Instances
This document describes the Unikraft Cloud Instances API (v1) for managing Unikraft instances. An instance is a Unikraft virtual machine running a single instance of your application.
Instance States
An instance can be in one of the following states:
State | Description |
---|---|
stopped | The instance is not running and does not count against live resource quotas. Connections cannot be established. |
starting | The instance is booting up. This usually takes just a few milliseconds. |
running | Your application's main entry point has been reached. |
draining | The instance is draining connections before shutting down. No new connections can be established. |
stopping | The instance is shutting down. |
standby | The instance has scale-to-zero enabled. The instance is not running, but will be automatically started when there are incoming requests. |
These are reported as instance state
by the endpoints.
Stop Reason
To understand why an instance has been stopped or is in the process of shutting down, Unikraft Cloud provides information about the stop reason.
You can retrieve this information via the GET /v1/instances
endpoint when an instance is in the draining
, stopping
, stopped
or standby
state.
The stop_reason
contains a bitmask that tells you the origin of the shutdown:
Bit | 4 [F] | 3 [U] | 2 [P] | 1 [A] | 0 [K] (LSB) |
---|---|---|---|---|---|
Desc. | This was a force stop1 | Stop initiated by user1 | Stop initiated by platform | App exited - exit_code available | Kernel exited - stop_code available |
1A forced stop does not give the instance a chance to perform a clean shutdown. Bits 0 [K] and 1 [A] can thus never be set for forced shutdowns. Consequently, there won't be an exit_code
or stop_code
.
2A stop command originating from the user is travelling through the platform controller. This is why bit 2 [P] will also always be set for user-initiated stops.
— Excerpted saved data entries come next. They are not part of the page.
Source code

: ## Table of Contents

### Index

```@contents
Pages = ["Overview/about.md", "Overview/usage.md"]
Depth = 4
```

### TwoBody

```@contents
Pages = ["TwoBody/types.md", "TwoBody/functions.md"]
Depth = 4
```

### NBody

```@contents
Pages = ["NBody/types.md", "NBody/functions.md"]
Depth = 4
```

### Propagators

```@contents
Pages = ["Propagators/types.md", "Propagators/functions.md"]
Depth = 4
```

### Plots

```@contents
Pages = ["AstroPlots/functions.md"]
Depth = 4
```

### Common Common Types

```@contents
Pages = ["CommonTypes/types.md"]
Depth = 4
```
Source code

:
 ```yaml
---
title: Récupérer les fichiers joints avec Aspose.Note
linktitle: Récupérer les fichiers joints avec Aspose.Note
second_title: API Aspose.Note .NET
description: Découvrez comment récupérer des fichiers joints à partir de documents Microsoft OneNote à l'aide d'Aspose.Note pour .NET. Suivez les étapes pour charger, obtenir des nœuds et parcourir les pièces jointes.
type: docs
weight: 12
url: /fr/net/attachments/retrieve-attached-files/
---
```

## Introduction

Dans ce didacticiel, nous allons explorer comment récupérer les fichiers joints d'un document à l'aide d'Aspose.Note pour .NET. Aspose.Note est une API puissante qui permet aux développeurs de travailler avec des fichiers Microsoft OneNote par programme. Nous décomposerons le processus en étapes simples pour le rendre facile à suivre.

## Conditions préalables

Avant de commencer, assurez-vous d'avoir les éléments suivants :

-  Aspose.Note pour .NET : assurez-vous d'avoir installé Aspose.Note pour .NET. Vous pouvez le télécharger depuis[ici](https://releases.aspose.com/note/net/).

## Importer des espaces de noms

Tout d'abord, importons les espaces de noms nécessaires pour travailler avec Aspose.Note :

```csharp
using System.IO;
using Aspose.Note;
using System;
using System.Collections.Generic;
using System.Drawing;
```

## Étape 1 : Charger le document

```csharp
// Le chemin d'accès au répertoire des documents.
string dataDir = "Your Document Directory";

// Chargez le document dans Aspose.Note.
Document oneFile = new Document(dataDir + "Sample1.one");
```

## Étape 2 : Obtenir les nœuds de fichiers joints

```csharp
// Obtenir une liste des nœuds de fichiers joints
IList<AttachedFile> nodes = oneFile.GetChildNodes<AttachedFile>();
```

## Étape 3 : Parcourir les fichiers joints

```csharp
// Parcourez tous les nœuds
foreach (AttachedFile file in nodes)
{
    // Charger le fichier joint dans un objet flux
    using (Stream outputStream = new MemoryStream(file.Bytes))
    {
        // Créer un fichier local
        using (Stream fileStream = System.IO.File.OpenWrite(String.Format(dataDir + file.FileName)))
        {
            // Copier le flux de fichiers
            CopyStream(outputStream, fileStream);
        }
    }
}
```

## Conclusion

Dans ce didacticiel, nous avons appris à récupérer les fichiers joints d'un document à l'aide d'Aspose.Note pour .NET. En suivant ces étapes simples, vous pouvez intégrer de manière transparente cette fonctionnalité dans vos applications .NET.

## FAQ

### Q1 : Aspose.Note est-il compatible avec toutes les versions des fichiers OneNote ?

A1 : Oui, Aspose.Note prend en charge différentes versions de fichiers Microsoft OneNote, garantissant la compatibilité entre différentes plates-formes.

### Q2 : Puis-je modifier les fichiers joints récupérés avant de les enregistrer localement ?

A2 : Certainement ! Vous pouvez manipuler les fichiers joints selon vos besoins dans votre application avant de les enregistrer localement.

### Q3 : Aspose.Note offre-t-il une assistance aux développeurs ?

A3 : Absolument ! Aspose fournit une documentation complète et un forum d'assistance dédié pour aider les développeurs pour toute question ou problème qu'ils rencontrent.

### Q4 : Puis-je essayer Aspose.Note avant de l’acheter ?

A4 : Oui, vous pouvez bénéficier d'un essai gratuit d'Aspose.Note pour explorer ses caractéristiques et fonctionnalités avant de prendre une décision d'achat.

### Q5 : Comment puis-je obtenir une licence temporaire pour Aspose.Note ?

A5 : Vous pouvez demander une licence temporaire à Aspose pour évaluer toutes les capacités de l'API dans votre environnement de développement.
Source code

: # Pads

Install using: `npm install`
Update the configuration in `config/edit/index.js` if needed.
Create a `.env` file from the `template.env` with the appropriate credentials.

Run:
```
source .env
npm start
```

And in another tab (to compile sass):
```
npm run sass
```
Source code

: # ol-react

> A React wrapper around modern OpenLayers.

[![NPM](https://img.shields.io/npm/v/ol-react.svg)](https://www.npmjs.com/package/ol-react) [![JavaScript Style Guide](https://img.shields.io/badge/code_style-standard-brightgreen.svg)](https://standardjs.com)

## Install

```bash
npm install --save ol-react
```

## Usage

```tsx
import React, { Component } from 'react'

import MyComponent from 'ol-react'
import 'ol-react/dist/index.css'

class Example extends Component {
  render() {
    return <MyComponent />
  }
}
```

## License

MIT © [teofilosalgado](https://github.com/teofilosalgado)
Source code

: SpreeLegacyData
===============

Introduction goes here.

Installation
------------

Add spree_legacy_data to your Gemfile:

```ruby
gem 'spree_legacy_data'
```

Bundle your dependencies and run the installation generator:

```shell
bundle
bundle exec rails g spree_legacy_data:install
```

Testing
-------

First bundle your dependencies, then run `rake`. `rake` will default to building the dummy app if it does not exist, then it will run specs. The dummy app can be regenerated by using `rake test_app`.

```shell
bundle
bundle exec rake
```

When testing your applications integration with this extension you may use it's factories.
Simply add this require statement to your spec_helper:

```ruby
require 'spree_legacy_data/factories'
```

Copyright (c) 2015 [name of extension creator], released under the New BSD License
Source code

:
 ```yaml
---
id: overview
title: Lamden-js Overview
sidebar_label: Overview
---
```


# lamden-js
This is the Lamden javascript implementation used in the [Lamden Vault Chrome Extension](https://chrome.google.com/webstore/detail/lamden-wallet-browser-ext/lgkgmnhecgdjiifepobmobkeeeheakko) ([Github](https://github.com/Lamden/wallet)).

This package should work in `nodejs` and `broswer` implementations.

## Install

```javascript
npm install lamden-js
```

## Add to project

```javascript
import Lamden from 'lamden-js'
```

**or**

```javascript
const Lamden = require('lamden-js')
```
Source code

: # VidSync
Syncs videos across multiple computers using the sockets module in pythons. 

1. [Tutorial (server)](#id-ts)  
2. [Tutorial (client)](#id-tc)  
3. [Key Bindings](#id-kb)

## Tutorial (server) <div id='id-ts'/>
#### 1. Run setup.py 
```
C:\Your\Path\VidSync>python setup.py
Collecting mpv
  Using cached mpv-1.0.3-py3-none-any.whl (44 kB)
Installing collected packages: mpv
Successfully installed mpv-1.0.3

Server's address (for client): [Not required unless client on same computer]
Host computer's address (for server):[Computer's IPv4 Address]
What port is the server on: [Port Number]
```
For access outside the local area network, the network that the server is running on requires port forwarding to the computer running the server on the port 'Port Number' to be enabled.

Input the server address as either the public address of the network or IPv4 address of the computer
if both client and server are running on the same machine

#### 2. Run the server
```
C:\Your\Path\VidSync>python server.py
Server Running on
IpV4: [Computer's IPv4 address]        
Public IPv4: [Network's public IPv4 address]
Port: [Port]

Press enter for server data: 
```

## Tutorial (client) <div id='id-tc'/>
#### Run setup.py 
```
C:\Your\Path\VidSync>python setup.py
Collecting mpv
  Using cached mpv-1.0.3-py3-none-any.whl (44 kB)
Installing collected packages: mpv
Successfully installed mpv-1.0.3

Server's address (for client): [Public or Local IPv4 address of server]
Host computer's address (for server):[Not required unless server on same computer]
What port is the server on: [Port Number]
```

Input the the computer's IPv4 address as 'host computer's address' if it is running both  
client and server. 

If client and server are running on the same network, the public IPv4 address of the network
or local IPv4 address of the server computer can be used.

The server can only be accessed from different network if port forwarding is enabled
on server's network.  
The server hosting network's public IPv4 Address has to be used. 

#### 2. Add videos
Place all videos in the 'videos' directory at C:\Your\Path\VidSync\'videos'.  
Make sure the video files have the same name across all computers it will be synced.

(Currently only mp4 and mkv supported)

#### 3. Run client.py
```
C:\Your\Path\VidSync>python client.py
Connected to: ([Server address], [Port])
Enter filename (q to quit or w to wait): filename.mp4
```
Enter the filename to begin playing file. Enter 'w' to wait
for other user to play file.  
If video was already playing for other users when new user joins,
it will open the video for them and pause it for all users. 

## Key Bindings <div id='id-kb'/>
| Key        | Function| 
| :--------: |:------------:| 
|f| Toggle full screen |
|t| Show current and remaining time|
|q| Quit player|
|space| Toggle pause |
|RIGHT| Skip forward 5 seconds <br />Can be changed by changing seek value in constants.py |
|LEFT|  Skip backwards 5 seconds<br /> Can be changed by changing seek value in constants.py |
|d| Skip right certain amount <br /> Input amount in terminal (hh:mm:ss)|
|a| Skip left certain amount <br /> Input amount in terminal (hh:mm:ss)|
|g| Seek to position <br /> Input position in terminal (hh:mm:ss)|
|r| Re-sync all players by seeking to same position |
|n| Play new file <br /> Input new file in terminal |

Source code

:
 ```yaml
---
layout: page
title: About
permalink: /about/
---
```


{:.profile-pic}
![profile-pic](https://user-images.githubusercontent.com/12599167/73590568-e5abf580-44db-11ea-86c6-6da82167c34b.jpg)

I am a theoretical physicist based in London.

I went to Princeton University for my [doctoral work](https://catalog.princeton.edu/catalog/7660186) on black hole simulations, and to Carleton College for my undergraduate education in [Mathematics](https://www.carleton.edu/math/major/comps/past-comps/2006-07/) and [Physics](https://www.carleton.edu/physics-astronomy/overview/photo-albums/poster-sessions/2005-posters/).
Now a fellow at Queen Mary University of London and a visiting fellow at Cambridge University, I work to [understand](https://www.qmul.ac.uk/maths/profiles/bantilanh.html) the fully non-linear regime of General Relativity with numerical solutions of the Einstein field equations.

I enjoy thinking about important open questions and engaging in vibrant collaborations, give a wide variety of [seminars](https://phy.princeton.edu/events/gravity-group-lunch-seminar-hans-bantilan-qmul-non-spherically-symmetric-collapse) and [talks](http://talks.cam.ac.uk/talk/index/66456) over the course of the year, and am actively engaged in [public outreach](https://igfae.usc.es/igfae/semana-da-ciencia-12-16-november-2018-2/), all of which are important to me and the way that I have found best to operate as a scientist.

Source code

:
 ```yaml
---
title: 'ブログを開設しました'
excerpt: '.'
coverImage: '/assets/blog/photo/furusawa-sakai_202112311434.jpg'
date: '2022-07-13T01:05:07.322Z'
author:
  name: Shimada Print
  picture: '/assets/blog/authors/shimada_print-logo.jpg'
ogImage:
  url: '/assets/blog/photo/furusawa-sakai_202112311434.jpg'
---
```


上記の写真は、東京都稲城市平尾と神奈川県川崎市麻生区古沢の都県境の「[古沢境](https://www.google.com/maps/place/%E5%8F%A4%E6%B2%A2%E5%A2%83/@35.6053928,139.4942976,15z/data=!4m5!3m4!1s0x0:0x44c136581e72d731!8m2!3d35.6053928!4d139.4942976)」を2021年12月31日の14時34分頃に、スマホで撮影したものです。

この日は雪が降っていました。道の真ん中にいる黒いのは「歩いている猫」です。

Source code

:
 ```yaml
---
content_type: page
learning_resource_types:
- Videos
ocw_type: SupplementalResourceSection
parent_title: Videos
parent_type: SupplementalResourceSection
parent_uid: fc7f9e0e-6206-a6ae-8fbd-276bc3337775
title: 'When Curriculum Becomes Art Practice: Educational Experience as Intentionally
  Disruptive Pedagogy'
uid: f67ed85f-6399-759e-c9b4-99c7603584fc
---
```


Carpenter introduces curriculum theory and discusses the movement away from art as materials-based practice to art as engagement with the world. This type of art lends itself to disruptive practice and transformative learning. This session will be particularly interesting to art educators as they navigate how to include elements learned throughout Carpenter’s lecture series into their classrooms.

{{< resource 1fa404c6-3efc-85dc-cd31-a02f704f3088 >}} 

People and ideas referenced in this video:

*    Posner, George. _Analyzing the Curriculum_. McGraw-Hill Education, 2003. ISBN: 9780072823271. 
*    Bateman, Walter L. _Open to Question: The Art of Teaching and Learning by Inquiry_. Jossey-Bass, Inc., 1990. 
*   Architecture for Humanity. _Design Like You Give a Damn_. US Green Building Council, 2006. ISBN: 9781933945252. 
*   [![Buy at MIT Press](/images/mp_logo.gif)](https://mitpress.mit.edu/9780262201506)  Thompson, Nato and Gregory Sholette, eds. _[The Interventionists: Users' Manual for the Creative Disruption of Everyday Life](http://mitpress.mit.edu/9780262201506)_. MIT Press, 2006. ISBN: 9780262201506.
For example, the stop_reason
will contain the following values in the given scenarios:
Value | Bitmask | Scenario |
---|---|---|
28 | 11100 /FUP-- | Forced user-initiated shutdown. |
15 | 01111 /-UPAK | Regular user-initiated shutdown. The application and kernel have exited. The exit_code and stop_code indicate if the application and kernel shut down cleanly. |
13 | 01101 /-UP-K | The user initiated a shutdown but the application was forcefully killed by the kernel during shutdown. This can be the case if the image does not support a clean application exit or the application crashed after receiving a termination signal. The exit_code won't be present in this scenario. |
7 | 00111 /--PAK | Unikraft Cloud initiated the shutdown, for example, due to scale-to-zero. The application and kernel have exited. The exit_code and stop_code indicate if the application and kernel shut down cleanly. |
3 | 00011 /---AK | The application exited. The exit_code and stop_code indicate if the application and kernel shut down cleanly. |
1 | 00001 /----K | The instance likely expierenced a fatal crash and the stop_code contains more information about the cause of the crash. |
0 | 00000 /----- | The stop reason is unknown. |
There can be a short delay of a few milliseconds between the instance reaching the stopped
state and the stop_reason
being updated (or vice versa).
Exit Code
The application exit code is what the application returns upon leaving its main entry point.
The encoding of the exit_code
is application specific.
See the documentation of the application for more details.
Usually, an exit_code
of 0
indicates success / no failure.
Stop Code
The stop_code
is defined by the kernel and has the following encoding irrespective of the application.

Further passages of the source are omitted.